If not for the combination of Pratt’s persistence, inclusion of the vision in the Pearl of Great Price, and its eventual canonization, the vision as it is known to Saints today would not have become so commonly known. This is perhaps best observed via John Taylor, who became President of the Church in 1880, at the same time Joseph Smith’s excerpted manuscript history was canonized in the Pearl of Great Price. In the 1860s and early 1870s, John Taylor spoke occasionally and briefly of the vision, as Brigham Young and others had before him, blurring events and revelations Joseph Smith remembered as distinct and speaking vaguely of the revelation coming via “an angel.”22 Then, influenced by Pratt and the Pearl of Great Price, John Taylor gave increasingly specific sermons that depended on and finally aligned with Joseph’s 1838 account of the vision.23


3: Joseph F. Smith Shifts Emphasis from Joseph Smith’s Last Revelation to His First Revelation

After Joseph F. Smith became the prophet and President of The Church of Jesus Christ of Latter-day Saints in autumn 1901, he routinely visited Sunday School classes and asked one of the fourteen-year-old boys to stand next to him “to give the children an object lesson of the prophet’s age when he received the first vision.”24 Joseph F. played an immense role in elevating Joseph Smith’s vision to a resilient shared origin story and transmitting it from one generation to the next.

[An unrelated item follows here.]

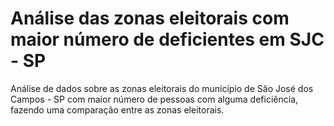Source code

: # Análise das zonas eleitorais com maior número de deficientes em SJC - SP
 Análise de dados sobre as zonas eleitorais do município de São José dos Campos - SP com maior número de pessoas com alguma deficiência, fazendo uma comparação entre as zonas eleitorais.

During the first week of March 1904, Joseph F. sat in the Capitol Building in Washington, D.C., before a U.S. Senate committee that took advantage of petitions against Reed Smoot, the Apostle newly elected to the Senate, to “investigate” his church and compel its members to be monogamous.25 Senators interrogated Joseph F. about whether polygamy continued among his people. The primary issue, however, was whether Saints would ultimately obey their government or their God. In the words of Kathleen Flake, Joseph F. had “to find a way to rationalize convincingly the subordination of prophecy to democracy” if he wanted to keep the Protestant establishment from crushing his church.26

That task may have been the easier of his two problems. The second was, in Flake’s words, “to remove his people’s faith in one revelation without undermining their confidence in all revelation, as well as the revelator, namely, Joseph Smith and himself as prophetic successor.”27 Joseph F. Smith succeeded in his first task—convincing the committee that he did not consider himself above the law—but that made the second one even more precarious. He returned to Utah and to the resource best suited to the task—Joseph Smith’s canonized narrative of his first vision—and began in earnest the work Flake described as “re-placing memory.”28

Just as his prophet uncle had done, Joseph F. brought a persecuted past to bear on the persecuted present. He raised the profile of Joseph Smith’s first vision and its position as the beginning of the Saints’ narrative. He led the effort to replace the proximate, polygamous past with an ultimate and original, persecuted past. As he toured congregations, Joseph F. continued instructing youth by calling on a fourteen-year-old boy to stand and represent youthful Joseph Smith while he told the story of his vision and “the persecution which followed immediately.”29

On December 18, 1905, Joseph F. and an entourage of Church leaders (excluding those still summoned to testify before the Senate committee) boarded an eastbound train and chugged up and over “the mountains behind which they had fled as children,” headed for locations where they would memorialize their founding prophet.30 For nearly a year, they had planned and prepared for the celebration of Joseph Smith’s one hundredth birthday, having approved the purchase of the property where he was born in rural Vermont and the erection of a monument there. On the anniversary date, Saturday, December 23, they packed into the cottage built for the occasion and listened to the impressive story of constructing the monument.31

Joseph F. stood and offered a solemn prayer, dedicating the monument and describing it as he went—a concrete foundation on bedrock, signifying apostles and prophets; a granite base “typifying the rock of revelation”; inscriptions including “Sacred to the memory of Joseph Smith, the Prophet,” “In the spring of the year of our Lord, 1820, The Father and the Son appeared to him in a glorious vision, called him by name and instructed him,” and the text of James 1:5; and thirty-nine tons and nearly that many feet of polished granite shaft.32 Cumulatively, this was a massive monument signaling the move away from Joseph Smith’s last revelation, the one on plural marriage, and toward his first vision.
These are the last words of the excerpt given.